### Data to examine
• • •
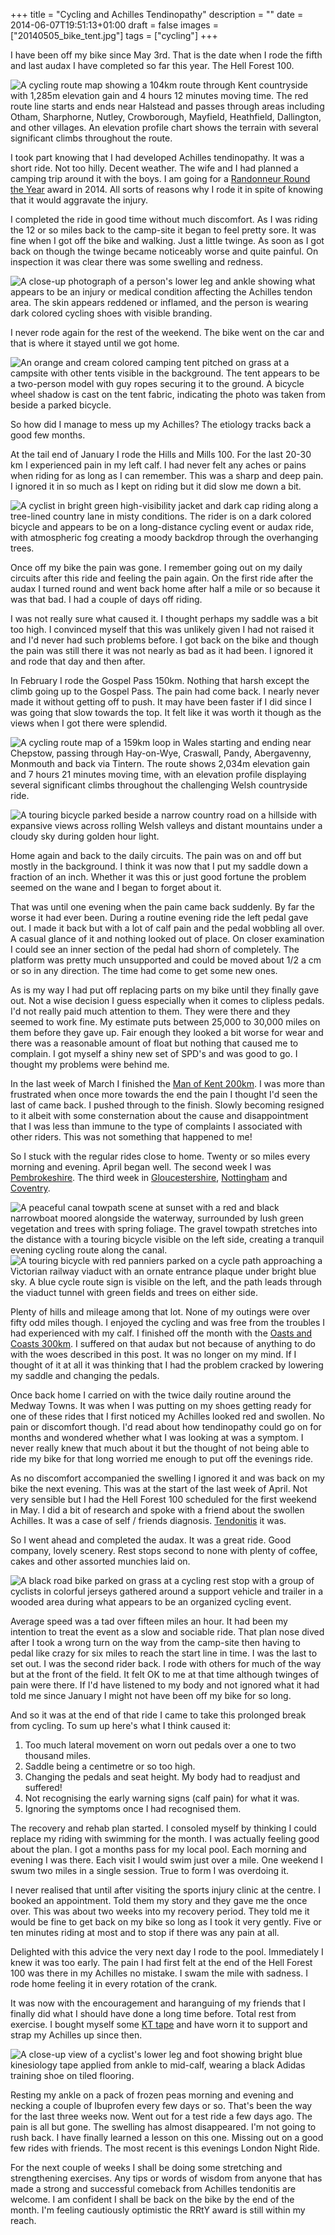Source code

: +++
title = "Cycling and Achilles Tendinopathy"
description = ""
date = 2014-06-07T19:51:13+01:00
draft = false
images = ["20140505_bike_tent.jpg"]
tags = ["cycling"]
+++


I have been off my bike since May 3rd. That is the date when I rode the fifth and last audax I have completed so far this year. The Hell Forest 100. 

![A cycling route map showing a 104km route through Kent countryside with 1,285m elevation gain and 4 hours 12 minutes moving time. The red route line starts and ends near Halstead and passes through areas including Otham, Sharphorne, Nutley, Crowborough, Mayfield, Heathfield, Dallington, and other villages. An elevation profile chart shows the terrain with several significant climbs throughout the route.](20140503_Hell_Forest_100.jpg)

I took part knowing that I had developed Achilles tendinopathy. It was a short ride. Not too hilly. Decent weather. The wife and I had planned a camping trip around it with the boys. I am going for a [Randonneur Round the Year](https://www.audax.uk/awards-pages/randonneur-round-the-year/) award in 2014. All sorts of reasons why I rode it in spite of knowing that it would aggravate the injury.

I completed the ride in good time without much discomfort. As I was riding the 12 or so miles back to the camp-site it began to feel pretty sore. It was fine when I got off the bike and walking. Just a little twinge. As soon as I got back on though the twinge became noticeably worse and quite painful. On inspection it was clear there was some swelling and redness.

![A close-up photograph of a person's lower leg and ankle showing what appears to be an injury or medical condition affecting the Achilles tendon area. The skin appears reddened or inflamed, and the person is wearing dark colored cycling shoes with visible branding.](20140504_achillies.jpg)

I never rode again for the rest of the weekend. The bike went on the car and that is where it stayed until we got home.

![An orange and cream colored camping tent pitched on grass at a campsite with other tents visible in the background. The tent appears to be a two-person model with guy ropes securing it to the ground. A bicycle wheel shadow is cast on the tent fabric, indicating the photo was taken from beside a parked bicycle.](20140505_bike_tent.jpg)

So how did I manage to mess up my Achilles? The etiology tracks back a good few months.

At the tail end of January I rode the Hills and Mills 100. For the last 20-30 km I experienced pain in my left calf. I had never felt any aches or pains when riding for as long as I can remember. This was a sharp and deep pain. I ignored it in so much as I kept on riding but it did slow me down a bit.

![A cyclist in bright green high-visibility jacket and dark cap riding along a tree-lined country lane in misty conditions. The rider is on a dark colored bicycle and appears to be on a long-distance cycling event or audax ride, with atmospheric fog creating a moody backdrop through the overhanging trees.](Hills-and-Mills.jpg)

Once off my bike the pain was gone. I remember going out on my daily circuits after this ride and feeling the pain again. On the first ride after the audax I turned round and went back home after half a mile or so because it was that bad. I had a couple of days off riding.

I was not really sure what caused it. I thought perhaps my saddle was a bit too high. I convinced myself that this was unlikely given I had not raised it and I'd never had such problems before. I got back on the bike and though the pain was still there it was not nearly as bad as it had been. I ignored it and rode that day and then after.

In February I rode the Gospel Pass 150km. Nothing that harsh except the climb going up to the Gospel Pass. The pain had come back. I nearly never made it without getting off to push. It may have been faster if I did since I was going that slow towards the top. It felt like it was worth it though as the views when I got there were splendid.

![A cycling route map of a 159km loop in Wales starting and ending near Chepstow, passing through Hay-on-Wye, Craswall, Pandy, Abergavenny, Monmouth and back via Tintern. The route shows 2,034m elevation gain and 7 hours 21 minutes moving time, with an elevation profile displaying several significant climbs throughout the challenging Welsh countryside ride.](20140222_gospel_pass.jpg)

![A touring bicycle parked beside a narrow country road on a hillside with expansive views across rolling Welsh valleys and distant mountains under a cloudy sky during golden hour light.](20140222_gospel_pass.view.jpg)

Home again and back to the daily circuits. The pain was on and off but mostly in the background. I think it was now that I put my saddle down a fraction of an inch. Whether it was this or just good fortune the problem seemed on the wane and I began to forget about it.

That was until one evening when the pain came back suddenly. By far the worse it had ever been. During a routine evening ride the left pedal gave out. I made it back but with a lot of calf pain and the pedal wobbling all over. A casual glance of it and nothing looked out of place. On closer examination I could see an inner section of the pedal had shorn of completely. The platform was pretty much unsupported and could be moved about 1/2 a cm or so in any direction. The time had come to get some new ones.

As is my way I had put off replacing parts on my bike until they finally gave out. Not a wise decision I guess especially when it comes to clipless pedals. I'd not really paid much attention to them. They were there and they seemed to work fine. My estimate puts between 25,000 to 30,000 miles on them before they gave up. Fair enough they looked a bit worse for wear and there was a reasonable amount of float but nothing that caused me to complain. I got myself a shiny new set of SPD's and was good to go. I thought my problems were behind me.

In the last week of March I finished the [Man of Kent 200km](https://www.bongotwisty.blog/audax-man-of-kent-200k-2014/). I was more than frustrated when once more towards the end the pain I thought I'd seen the last of came back. I pushed through to the finish. Slowly becoming resigned to it albeit with some consternation about the cause and disappointment that I was less than immune to the type of complaints I associated with other riders. This was not something that happened to me!

So I stuck with the regular rides close to home. Twenty or so miles every morning and evening. April began well. The second week I was [Pembrokeshire](https://www.bongotwisty.blog/hills_and_valleys/). The third week in [Gloucestershire](https://ridewithgps.com/trips/21153319), [Nottingham](https://ridewithgps.com/trips/21153321) and [Coventry](https://ridewithgps.com/trips/21153322).

![A peaceful canal towpath scene at sunset with a red and black narrowboat moored alongside the waterway, surrounded by lush green vegetation and trees with spring foliage. The gravel towpath stretches into the distance with a touring bicycle visible on the left side, creating a tranquil evening cycling route along the canal.](20140414_covcanal_nunneaton.jpg)
![A touring bicycle with red panniers parked on a cycle path approaching a Victorian railway viaduct with an ornate entrance plaque under bright blue sky. A blue cycle route sign is visible on the left, and the path leads through the viaduct tunnel with green fields and trees on either side.](20140413_stapenhill_viaduct.jpg)

Plenty of hills and mileage among that lot. None of my outings were over fifty odd miles though. I enjoyed the cycling and was free from the troubles I had experienced with my calf. I finished off the month with the [Oasts and Coasts 300km](https://www.bongotwisty.blog/audax-oasts-and-coasts-300k/). I suffered on that audax but not because of anything to do with the woes described in this post. It was no longer on my mind. If I thought of it at all it was thinking that I had the problem cracked by lowering my saddle and changing the pedals.

Once back home I carried on with the twice daily routine around the Medway Towns. It was when I was putting on my shoes getting ready for one of these rides that I first noticed my Achilles looked red and swollen. No pain or discomfort though. I'd read about how tendinopathy could go on for months and wondered whether what I was looking at was a symptom. I never really knew that much about it but the thought of not being able to ride my bike for that long worried me enough to put off the evenings ride.

As no discomfort accompanied the swelling I ignored it and was back on my bike the next evening. This was at the start of the last week of April. Not very sensible but I had the Hell Forest 100 scheduled for the first weekend in May. I did a bit of research and spoke with a friend about the swollen Achilles. It was a case of self / friends diagnosis. [Tendonitis](https://www.nhs.uk/conditions/tendonitis/) it was.

So I went ahead and completed the audax. It was a great ride. Good company, lovely scenery. Rest stops second to none with plenty of coffee, cakes and other assorted munchies laid on.

![A black road bike parked on grass at a cycling rest stop with a group of cyclists in colorful jerseys gathered around a support vehicle and trailer in a wooded area during what appears to be an organized cycling event.](20140503_tricross.jpg)

Average speed was a tad over fifteen miles an hour. It had been my intention to treat the event as a slow and sociable ride. That plan nose dived after I took a wrong turn on the way from the camp-site then having to pedal like crazy for six miles to reach the start line in time. I was the last to set out. I was the second rider back. I rode with others for much of the way but at the front of the field. It felt OK to me at that time although twinges of pain were there. If I'd have listened to my body and not ignored what it had told me since January I might not have been off my bike for so long.

And so it was at the end of that ride I came to take this prolonged break from cycling. To sum up here's what I think caused it:

1. Too much lateral movement on worn out pedals over a one to two thousand miles.
2. Saddle being a centimetre or so too high.
3. Changing the pedals and seat height. My body had to readjust and suffered!
4. Not recognising the early warning signs (calf pain) for what it was.
5. Ignoring the symptoms once I had recognised them.

The recovery and rehab plan started. I consoled myself by thinking I could replace my riding with swimming for the month. I was actually feeling good about the plan. I got a months pass for my local pool. Each morning and evening I was there. Each visit I would swim just over a mile. One weekend I swum two miles in a single session. True to form I was overdoing it.

I never realised that until after visiting the sports injury clinic at the centre. I booked an appointment. Told them my story and they gave me the once over. This was about two weeks into my recovery period. They told me it would be fine to get back on my bike so long as I took it very gently. Five or ten minutes riding at most and to stop if there was any pain at all.

Delighted with this advice the very next day I rode to the pool. Immediately I knew it was too early. The pain I had first felt at the end of the Hell Forest 100 was there in my Achilles no mistake. I swam the mile with sadness. I rode home feeling it in every rotation of the crank.

It was now with the encouragement and haranguing of my friends that I finally did what I should have done a long time before. Total rest from exercise. I bought myself some [KT tape](https://www.kttape.com/blogs/how-to-apply/achilles-tendonitis) and have worn it to support and strap my Achilles up since then.

![A close-up view of a cyclist's lower leg and foot showing bright blue kinesiology tape applied from ankle to mid-calf, wearing a black Adidas training shoe on tiled flooring.](20142520_taped.jpg)

Resting my ankle on a pack of frozen peas morning and evening and necking a couple of Ibuprofen every few days or so. That's been the way for the last three weeks now. Went out for a test ride a few days ago. The pain is all but gone. The swelling has almost disappeared. I'm not going to rush back. I have finally learned a lesson on this one. Missing out on a good few rides with friends. The most recent is this evenings London Night Ride.

For the next couple of weeks I shall be doing some stretching and strengthening exercises. Any tips or words of wisdom from anyone that has made a strong and successful comeback from Achilles tendonitis are welcome. I am confident I shall be back on the bike by the end of the month. I'm feeling cautiously optimistic the RRtY award is still within my reach.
• • •
### Instructions for the task
Nothing but the lines from the start of the records through the line holding "I took part" should be printed, exactly as written and with the pictures left out.

### Exercise response
Source code

: +++
title = "Cycling and Achilles Tendinopathy"
description = ""
date = 2014-06-07T19:51:13+01:00
draft = false
images = ["20140505_bike_tent.jpg"]
tags = ["cycling"]
+++


I have been off my bike since May 3rd. That is the date when I rode the fifth and last audax I have completed so far this year. The Hell Forest 100. 

![A cycling route map showing a 104km route through Kent countryside with 1,285m elevation gain and 4 hours 12 minutes moving time. The red route line starts and ends near Halstead and passes through areas including Otham, Sharphorne, Nutley, Crowborough, Mayfield, Heathfield, Dallington, and other villages. An elevation profile chart shows the terrain with several significant climbs throughout the route.](20140503_Hell_Forest_100.jpg)

I took part knowing that I had developed Achilles tendinopathy. It was a short ride. Not too hilly. Decent weather. The wife and I had planned a camping trip around it with the boys. I am going for a [Randonneur Round the Year](https://www.audax.uk/awards-pages/randonneur-round-the-year/) award in 2014. All sorts of reasons why I rode it in spite of knowing that it would aggravate the injury.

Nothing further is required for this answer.